The South African government has presented the challenge for industry to find cost-effective renewable power sources. The answer may just be blowing in the wind.



Silas Zimu, one of the key players in South Africa’s fast-expanding renewable energy sector, says the seminal climate change documentary by Al Gore, An Inconvenient Truth, was the trigger for his new focus, the development of green energy in Africa.
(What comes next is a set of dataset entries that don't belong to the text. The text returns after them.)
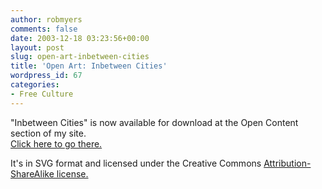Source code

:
 ```yaml
---
author: robmyers
comments: false
date: 2003-12-18 03:23:56+00:00
layout: post
slug: open-art-inbetween-cities
title: 'Open Art: Inbetween Cities'
wordpress_id: 67
categories:
- Free Culture
---
```


"Inbetween Cities" is now available for download at the Open Content section of my site.  
[Click here to go there.](/open_content/)  
  
It's in SVG format and licensed under the Creative Commons [Attribution-ShareAlike license.](http://creativecommons.org/licenses/by-sa/1.0/)

  



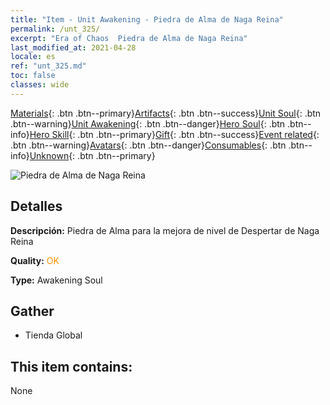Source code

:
 ```yaml
---
title: "Item - Unit Awakening - Piedra de Alma de Naga Reina"
permalink: /unt_325/
excerpt: "Era of Chaos  Piedra de Alma de Naga Reina"
last_modified_at: 2021-04-28
locale: es
ref: "unt_325.md"
toc: false
classes: wide
---
```

 [Materials](/ItemsES/){: .btn .btn--primary}[Artifacts](/ItemsES/Artifacts/){: .btn .btn--success}[Unit Soul](/ItemsES/UnitSoul/){: .btn .btn--warning}[Unit Awakening](/ItemsES/UnitAwakening/){: .btn .btn--danger}[Hero Soul](/ItemsES/HeroSoul/){: .btn .btn--info}[Hero Skill](/ItemsES/HeroSkill/){: .btn .btn--primary}[Gift](/ItemsES/Gift/){: .btn .btn--success}[Event related](/ItemsES/Events/){: .btn .btn--warning}[Avatars](/ItemsES/Avatars/){: .btn .btn--danger}[Consumables](/ItemsES/Consumables/){: .btn .btn--info}[Unknown](/ItemsES/Unknown/){: .btn .btn--primary}

 ![Piedra de Alma de Naga Reina](/images/u/tia_shenv.jpg)

## Detalles
 **Descripción:** Piedra de Alma para la mejora de nivel de Despertar de Naga Reina

 **Quality:** <span style="color: #FF8C00">OK</span>

 **Type:** Awakening Soul

## Gather

*    Tienda Global 

## This item contains:

  None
Zimu, 46, took up the position of chief executive officer of the South African unit of Indian wind power company, Suzlon Energy in 2010, after years working for power utilities that relied almost entirely on coal.

“It changed my outlook so much I started searching for green solutions,” he says.

After running City Power Johannesburg, a parastatal electricity distribution company, for three years, Zimu came to Suzlon with 19 years’ of experience in South Africa’s power industry, including senior roles at the country’s power monopoly, Eskom.

He has now played a part in securing two of the government’s wind power contracts, which will involve billions of rands of investments.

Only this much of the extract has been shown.